# Task item
Retype the entries exactly, but skip the pictures.

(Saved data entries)
# # # # #

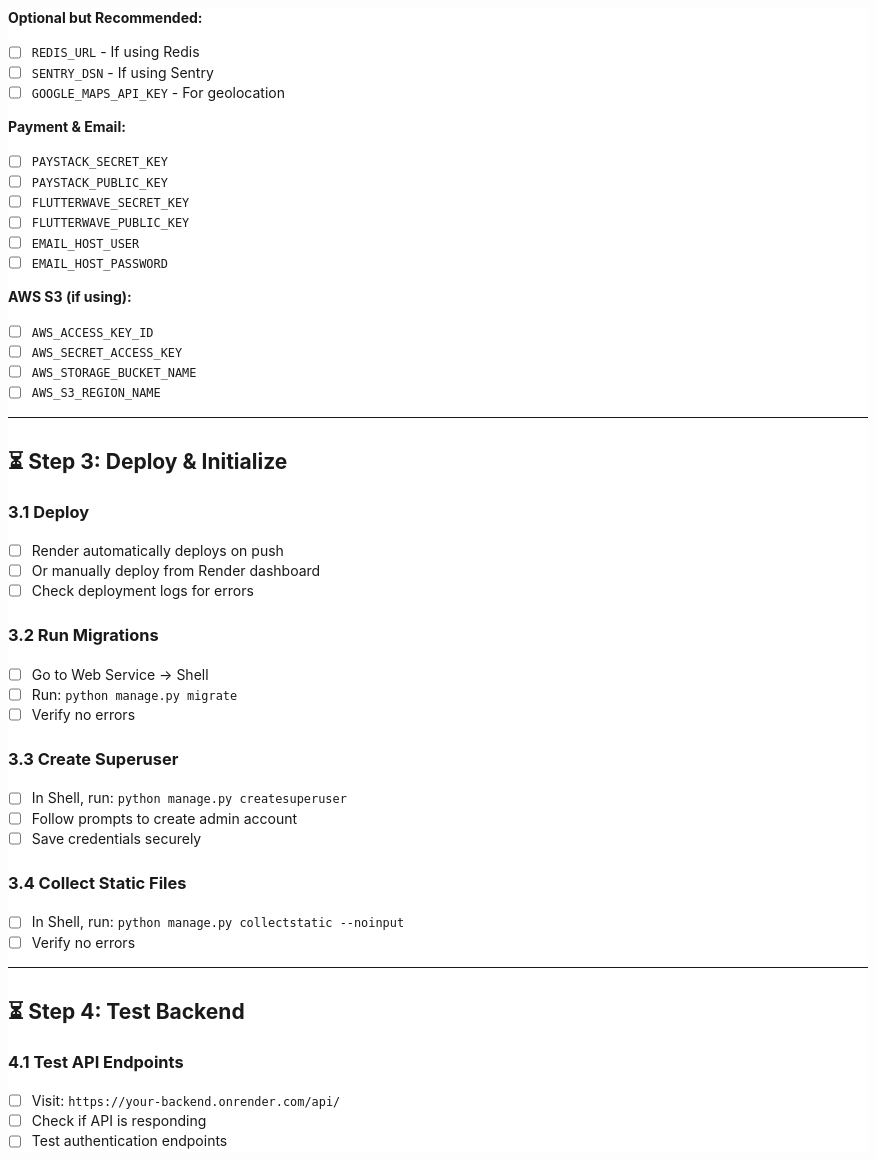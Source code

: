 **Optional but Recommended:**
- [ ] `REDIS_URL` - If using Redis
- [ ] `SENTRY_DSN` - If using Sentry
- [ ] `GOOGLE_MAPS_API_KEY` - For geolocation

**Payment & Email:**
- [ ] `PAYSTACK_SECRET_KEY`
- [ ] `PAYSTACK_PUBLIC_KEY`
- [ ] `FLUTTERWAVE_SECRET_KEY`
- [ ] `FLUTTERWAVE_PUBLIC_KEY`
- [ ] `EMAIL_HOST_USER`
- [ ] `EMAIL_HOST_PASSWORD`

**AWS S3 (if using):**
- [ ] `AWS_ACCESS_KEY_ID`
- [ ] `AWS_SECRET_ACCESS_KEY`
- [ ] `AWS_STORAGE_BUCKET_NAME`
- [ ] `AWS_S3_REGION_NAME`

---

## ⏳ Step 3: Deploy & Initialize

### 3.1 Deploy
- [ ] Render automatically deploys on push
- [ ] Or manually deploy from Render dashboard
- [ ] Check deployment logs for errors

### 3.2 Run Migrations
- [ ] Go to Web Service → Shell
- [ ] Run: `python manage.py migrate`
- [ ] Verify no errors

### 3.3 Create Superuser
- [ ] In Shell, run: `python manage.py createsuperuser`
- [ ] Follow prompts to create admin account
- [ ] Save credentials securely

### 3.4 Collect Static Files
- [ ] In Shell, run: `python manage.py collectstatic --noinput`
- [ ] Verify no errors

---

## ⏳ Step 4: Test Backend

### 4.1 Test API Endpoints
- [ ] Visit: `https://your-backend.onrender.com/api/`
- [ ] Check if API is responding
- [ ] Test authentication endpoints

# # # # #

# Written solution
Source code

: **Optional but Recommended:**
- [ ] `REDIS_URL` - If using Redis
- [ ] `SENTRY_DSN` - If using Sentry
- [ ] `GOOGLE_MAPS_API_KEY` - For geolocation

**Payment & Email:**
- [ ] `PAYSTACK_SECRET_KEY`
- [ ] `PAYSTACK_PUBLIC_KEY`
- [ ] `FLUTTERWAVE_SECRET_KEY`
- [ ] `FLUTTERWAVE_PUBLIC_KEY`
- [ ] `EMAIL_HOST_USER`
- [ ] `EMAIL_HOST_PASSWORD`

**AWS S3 (if using):**
- [ ] `AWS_ACCESS_KEY_ID`
- [ ] `AWS_SECRET_ACCESS_KEY`
- [ ] `AWS_STORAGE_BUCKET_NAME`
- [ ] `AWS_S3_REGION_NAME`

---

## ⏳ Step 3: Deploy & Initialize

### 3.1 Deploy
- [ ] Render automatically deploys on push
- [ ] Or manually deploy from Render dashboard
- [ ] Check deployment logs for errors

### 3.2 Run Migrations
- [ ] Go to Web Service → Shell
- [ ] Run: `python manage.py migrate`
- [ ] Verify no errors

### 3.3 Create Superuser
- [ ] In Shell, run: `python manage.py createsuperuser`
- [ ] Follow prompts to create admin account
- [ ] Save credentials securely

### 3.4 Collect Static Files
- [ ] In Shell, run: `python manage.py collectstatic --noinput`
- [ ] Verify no errors

---

## ⏳ Step 4: Test Backend

### 4.1 Test API Endpoints
- [ ] Visit: `https://your-backend.onrender.com/api/`
- [ ] Check if API is responding
- [ ] Test authentication endpoints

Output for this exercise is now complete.